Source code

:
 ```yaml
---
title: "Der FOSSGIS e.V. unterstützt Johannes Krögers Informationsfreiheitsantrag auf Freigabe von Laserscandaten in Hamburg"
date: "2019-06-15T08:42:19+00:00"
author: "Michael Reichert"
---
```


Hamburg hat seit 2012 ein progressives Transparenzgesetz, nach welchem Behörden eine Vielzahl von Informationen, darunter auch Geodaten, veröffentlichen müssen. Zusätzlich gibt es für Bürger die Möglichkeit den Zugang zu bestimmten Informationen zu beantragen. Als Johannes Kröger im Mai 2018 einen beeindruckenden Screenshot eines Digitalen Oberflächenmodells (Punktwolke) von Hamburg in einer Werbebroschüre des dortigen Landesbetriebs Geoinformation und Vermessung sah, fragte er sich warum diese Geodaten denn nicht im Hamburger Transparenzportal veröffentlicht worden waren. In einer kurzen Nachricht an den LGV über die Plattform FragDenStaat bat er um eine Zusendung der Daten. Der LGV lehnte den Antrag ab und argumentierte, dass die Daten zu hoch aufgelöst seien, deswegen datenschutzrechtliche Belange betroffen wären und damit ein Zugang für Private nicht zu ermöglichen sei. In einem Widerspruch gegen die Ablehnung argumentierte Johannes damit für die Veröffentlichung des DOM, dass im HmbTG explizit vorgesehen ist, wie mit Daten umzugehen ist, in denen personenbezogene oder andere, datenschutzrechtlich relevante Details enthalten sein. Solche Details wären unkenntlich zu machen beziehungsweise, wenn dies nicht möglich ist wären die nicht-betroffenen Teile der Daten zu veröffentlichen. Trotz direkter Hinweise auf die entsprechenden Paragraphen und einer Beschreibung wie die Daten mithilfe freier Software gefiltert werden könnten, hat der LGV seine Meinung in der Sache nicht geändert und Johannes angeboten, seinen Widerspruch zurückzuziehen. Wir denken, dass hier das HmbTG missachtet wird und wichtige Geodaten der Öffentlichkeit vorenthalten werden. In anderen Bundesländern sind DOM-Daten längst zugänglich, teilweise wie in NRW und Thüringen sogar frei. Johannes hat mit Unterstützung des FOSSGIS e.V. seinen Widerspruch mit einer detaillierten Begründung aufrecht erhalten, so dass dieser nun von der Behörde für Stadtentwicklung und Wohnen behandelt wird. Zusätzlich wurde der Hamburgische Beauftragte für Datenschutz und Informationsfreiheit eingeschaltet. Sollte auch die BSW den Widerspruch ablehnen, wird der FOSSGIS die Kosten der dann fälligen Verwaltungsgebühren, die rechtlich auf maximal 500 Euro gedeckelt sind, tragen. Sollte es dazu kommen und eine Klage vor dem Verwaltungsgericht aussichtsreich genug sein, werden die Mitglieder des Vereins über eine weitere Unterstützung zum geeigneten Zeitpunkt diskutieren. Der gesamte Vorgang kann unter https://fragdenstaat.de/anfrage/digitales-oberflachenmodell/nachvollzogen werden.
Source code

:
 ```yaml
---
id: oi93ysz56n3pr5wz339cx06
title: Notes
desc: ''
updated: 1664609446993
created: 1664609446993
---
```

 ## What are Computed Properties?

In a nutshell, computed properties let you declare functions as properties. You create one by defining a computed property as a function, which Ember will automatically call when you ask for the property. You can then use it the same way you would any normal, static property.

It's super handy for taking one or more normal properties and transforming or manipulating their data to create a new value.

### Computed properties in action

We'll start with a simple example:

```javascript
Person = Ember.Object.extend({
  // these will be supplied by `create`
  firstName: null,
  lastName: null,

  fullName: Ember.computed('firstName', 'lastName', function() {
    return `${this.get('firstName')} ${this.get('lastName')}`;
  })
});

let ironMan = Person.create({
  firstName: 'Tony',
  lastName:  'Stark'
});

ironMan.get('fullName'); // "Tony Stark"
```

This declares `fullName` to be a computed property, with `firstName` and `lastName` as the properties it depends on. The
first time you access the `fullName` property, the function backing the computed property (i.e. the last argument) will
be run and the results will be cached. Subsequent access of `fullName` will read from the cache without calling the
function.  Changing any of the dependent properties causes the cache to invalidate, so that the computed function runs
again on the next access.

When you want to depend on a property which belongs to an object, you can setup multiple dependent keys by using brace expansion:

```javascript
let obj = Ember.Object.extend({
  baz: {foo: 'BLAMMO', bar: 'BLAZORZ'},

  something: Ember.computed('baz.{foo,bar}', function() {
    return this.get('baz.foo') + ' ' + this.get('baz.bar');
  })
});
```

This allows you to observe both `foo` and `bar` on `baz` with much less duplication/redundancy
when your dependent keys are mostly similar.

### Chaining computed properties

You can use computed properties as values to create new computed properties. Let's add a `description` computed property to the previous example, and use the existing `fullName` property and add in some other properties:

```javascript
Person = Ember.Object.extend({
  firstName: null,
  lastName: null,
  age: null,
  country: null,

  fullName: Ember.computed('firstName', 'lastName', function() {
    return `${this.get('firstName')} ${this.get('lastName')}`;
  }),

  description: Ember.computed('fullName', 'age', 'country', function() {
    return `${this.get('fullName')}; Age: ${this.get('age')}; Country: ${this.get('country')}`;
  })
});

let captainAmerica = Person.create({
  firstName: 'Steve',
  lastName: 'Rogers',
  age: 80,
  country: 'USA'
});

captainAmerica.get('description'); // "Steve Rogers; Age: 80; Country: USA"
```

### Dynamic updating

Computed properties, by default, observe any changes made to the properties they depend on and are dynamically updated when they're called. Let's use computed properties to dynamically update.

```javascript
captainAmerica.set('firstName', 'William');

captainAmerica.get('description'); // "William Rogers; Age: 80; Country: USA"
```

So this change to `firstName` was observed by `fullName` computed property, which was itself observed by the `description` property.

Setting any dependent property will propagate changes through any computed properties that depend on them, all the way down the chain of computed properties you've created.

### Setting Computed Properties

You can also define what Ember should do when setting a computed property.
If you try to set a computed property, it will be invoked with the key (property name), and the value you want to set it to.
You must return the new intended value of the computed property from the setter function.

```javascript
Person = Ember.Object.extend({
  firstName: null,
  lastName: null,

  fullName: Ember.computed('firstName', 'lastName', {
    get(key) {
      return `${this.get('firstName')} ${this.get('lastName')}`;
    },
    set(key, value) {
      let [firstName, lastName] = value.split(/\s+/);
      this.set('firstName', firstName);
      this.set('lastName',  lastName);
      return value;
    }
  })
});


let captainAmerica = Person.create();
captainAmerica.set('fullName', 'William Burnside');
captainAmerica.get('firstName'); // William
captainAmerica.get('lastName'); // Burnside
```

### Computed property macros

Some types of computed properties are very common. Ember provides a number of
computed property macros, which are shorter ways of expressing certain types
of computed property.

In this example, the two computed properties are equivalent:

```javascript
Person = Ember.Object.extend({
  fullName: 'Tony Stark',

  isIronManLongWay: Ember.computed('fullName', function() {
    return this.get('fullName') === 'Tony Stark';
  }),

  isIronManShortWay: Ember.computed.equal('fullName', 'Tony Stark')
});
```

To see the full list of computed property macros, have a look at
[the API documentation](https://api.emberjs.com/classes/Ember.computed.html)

Try it:
Working from the listing above, pick out every line that has "title" and copy it.

Response to the task:
title: "Der FOSSGIS e.V. unterstützt Johannes Krögers Informationsfreiheitsantrag auf Freigabe von Laserscandaten in Hamburg"
title: Notes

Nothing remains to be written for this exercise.